[PY] Dataclass Path Templating
by Nate Maxwell
Dataclass Path Templating and Generics
I abhor dictionaries. I haaate them. Sometimes they are the correct type or data structure to use. However, most of the time I interact with one I find myself saying “This could have been a class”. Typically, I’m asking this question because the dictionary does not vary in shape. Dynamic dictionaries are where the type shines the most. Most of the time dictionaries are used because they’re a primitive that all libraries/systems share.
I love intellisence. I looove it. I want syntax highlighting and auto-suggestion whenever I’m coding. I find it productive. I disdain AI auto-completion, but I adore intellisense.
Every time I interact with a dictionary I have to ask if its "filepath",
"file_path", "file", "fp", etc.
I could use a typed-dictionary, but that’s a lot of extra work.
I could use a named tuple, but named tuple methods are annoying to path when unit testing.
I looooooooooooooooove dataclasses.
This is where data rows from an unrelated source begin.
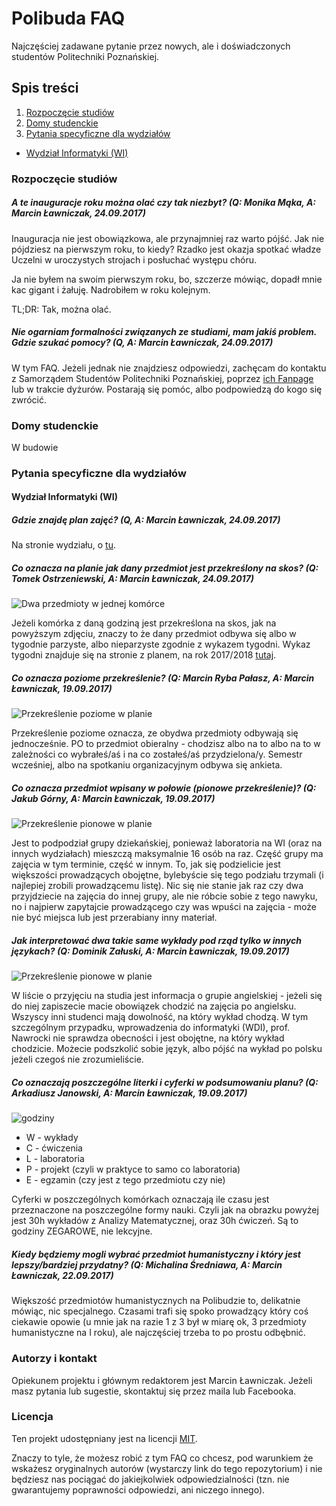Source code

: # Polibuda FAQ

Najczęściej zadawane pytanie przez nowych, ale i doświadczonych studentów
Politechniki Poznańskiej.

## Spis treści

1. [Rozpoczęcie studiów](#rozpoczęcie-studiów)
2. [Domy studenckie](#domy-studenckie)
3. [Pytania specyficzne dla wydziałów](#pytania-specyficzne-dla-wydziałów)
- [Wydział Informatyki (WI)](#wydział-informatyki-wi)

### Rozpoczęcie studiów

##### A te inauguracje roku można olać czy tak niezbyt? (Q: Monika Mąka, A: Marcin Ławniczak, 24.09.2017)

Inauguracja nie jest obowiązkowa, ale przynajmniej raz warto pójść.
Jak nie pójdziesz na pierwszym roku, to kiedy? Rzadko jest okazja spotkać
władze Uczelni w uroczystych strojach i posłuchać występu chóru.

Ja nie byłem na swoim pierwszym roku, bo, szczerze mówiąc, dopadł mnie kac
gigant i żałuję. Nadrobiłem w roku kolejnym.

TL;DR: Tak, można olać.

##### Nie ogarniam formalności związanych ze studiami, mam jakiś problem. Gdzie szukać pomocy? (Q, A: Marcin Ławniczak, 24.09.2017)

W tym FAQ. Jeżeli jednak nie znajdziesz odpowiedzi, zachęcam do kontaktu
z Samorządem Studentów Politechniki Poznańskiej, poprzez
[ich Fanpage](https://www.facebook.com/SamorzadStudentowPolitechnikiPoznanskiej/)
lub w trakcie dyżurów. Postarają się pomóc, albo podpowiedzą do kogo się zwrócić.


### Domy studenckie

W budowie

### Pytania specyficzne dla wydziałów

#### Wydział Informatyki (WI)
##### Gdzie znajdę plan zajęć? (Q, A: Marcin Ławniczak, 24.09.2017)

Na stronie wydziału, o
[tu](http://fc.put.poznan.pl/informacje-dla-studentow/tw-j-rozk-ad-zaj,131.html).

##### Co oznacza na planie jak dany przedmiot jest przekreślony na skos? (Q: Tomek Ostrzeniewski, A: Marcin Ławniczak, 24.09.2017)

![Dwa przedmioty w jednej komórce](https://github.com/marcinlawnik/polibuda-faq/raw/master/images/WI/przekreslony.PNG)

Jeżeli komórka z daną godziną jest przekreślona na skos, jak na powyższym
zdjęciu, znaczy to że dany przedmiot odbywa się albo w tygodnie parzyste, albo
nieparzyste zgodnie z wykazem tygodni. Wykaz tygodni znajduje się na stronie
z planem, na rok 2017/2018
[tutaj](http://fc.put.poznan.pl/sites/default/files/WI_tygodnie%202017_18.pdf).

##### Co oznacza poziome przekreślenie? (Q: Marcin Ryba Pałasz, A: Marcin Ławniczak, 19.09.2017)

![Przekreślenie poziome w planie](https://github.com/marcinlawnik/polibuda-faq/raw/master/images/WI/przekreslony_poziomo.jpg)

Przekreślenie poziome oznacza, ze obydwa przedmioty odbywają się jednocześnie.
PO to przedmiot obieralny - chodzisz albo na to albo na to w zależności
co wybrałeś/aś i na co zostałeś/aś przydzielona/y. Semestr wcześniej, albo na
spotkaniu organizacyjnym odbywa się ankieta.

##### Co oznacza przedmiot wpisany w połowie (pionowe przekreślenie)? (Q: Jakub Górny, A: Marcin Ławniczak, 19.09.2017)

![Przekreślenie pionowe w planie](https://github.com/marcinlawnik/polibuda-faq/raw/master/images/WI/przekreslenie_pion.jpg)

Jest to podpodział grupy dziekańskiej, ponieważ laboratoria na WI
(oraz na innych wydziałach) mieszczą maksymalnie 16 osób na raz. Część grupy ma
zajęcia w tym terminie, część w innym. To, jak się podzielicie jest większości
prowadzących obojętne, bylebyście się tego podziału trzymali (i najlepiej
zrobili prowadzącemu listę). Nic się nie stanie jak raz czy dwa przyjdziecie na
zajęcia do innej grupy, ale nie róbcie sobie z tego nawyku, no i najpierw
zapytajcie prowadzącego czy was wpuści na zajęcia - może nie być miejsca lub
jest przerabiany inny materiał.

##### Jak interpretować dwa takie same wykłady pod rząd tylko w innych językach? (Q: Dominik Załuski, A: Marcin Ławniczak, 19.09.2017)

![Przekreślenie pionowe w planie](https://github.com/marcinlawnik/polibuda-faq/raw/master/images/WI/WDI.jpg)

W liście o przyjęciu na studia jest informacja o grupie angielskiej - jeżeli się
do niej zapiszecie macie obowiązek chodzić na zajęcia po angielsku. Wszyscy inni
studenci mają dowolność, na który wykład chodzą. W tym szczególnym przypadku,
wprowadzenia do informatyki (WDI), prof. Nawrocki nie sprawdza obecności i jest 
obojętne, na który wykład chodzicie. Możecie podszkolić sobie język, albo pójść
na wykład po polsku jeżeli czegoś nie zrozumieliście.

##### Co oznaczają poszczególne literki i cyferki w podsumowaniu planu? (Q: Arkadiusz Janowski, A: Marcin Ławniczak, 19.09.2017)

![godziny](https://github.com/marcinlawnik/polibuda-faq/raw/master/images/WI/godziny.jpg)

- W - wykłady
- C - ćwiczenia
- L - laboratoria
- P - projekt (czyli w praktyce to samo co laboratoria)
- E - egzamin (czy jest z tego przedmiotu czy nie)

Cyferki w poszczególnych komórkach oznaczają ile czasu jest przeznaczone na
poszczególne formy nauki. Czyli jak na obrazku powyżej jest 30h wykładów
z Analizy Matematycznej, oraz 30h ćwiczeń. Są to godziny ZEGAROWE, nie lekcyjne.

##### Kiedy będziemy mogli wybrać przedmiot humanistyczny i który jest lepszy/bardziej przydatny? (Q: Michalina Średniawa, A: Marcin Ławniczak, 22.09.2017)

Większość przedmiotów humanistycznych na Polibudzie to, delikatnie mówiąc, 
nic specjalnego. Czasami trafi się spoko prowadzący który coś ciekawie opowie
(u mnie jak na razie 1 z 3 był w miarę ok, 3 przedmioty humanistyczne na I roku),
ale najczęściej trzeba to po prostu odbębnić.

### Autorzy i kontakt

Opiekunem projektu i głównym redaktorem jest Marcin Ławniczak. Jeżeli masz
pytania lub sugestie, skontaktuj się przez maila lub Facebooka.

### Licencja

Ten projekt udostępniany jest na licencji
[MIT](https://github.com/marcinlawnik/polibuda-faq/blob/master/LICENSE).

Znaczy to tyle, że możesz robić z tym FAQ co chcesz, pod warunkiem że wskażesz
oryginalnych autorów (wystarczy link do tego repozytorium) i nie będziesz nas
pociągać do jakiejkolwiek odpowiedzialności (tzn. nie gwarantujemy poprawności
odpowiedzi, ani niczego innego).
They’re so easy, so convenient. You can freeze them like tuples, you can instantiate copies, you can write comparators for them. They’re amazing. Most importantly: they have named fields just like any other class but are bite-sized like a dict. That being said I don’t actually like pydantic models very much. If you don’t use validation methods, why aren’t you just using dataclasses? If you are using validation methods, how have you not screamed upwards at god for your lost performance?
Why not just use dataclasses? The problem is that normally you can’t determine
which dataclass type you are currently working with. I’m not a fan of team
Fat Struct, where you use a struct with every possible field your system uses.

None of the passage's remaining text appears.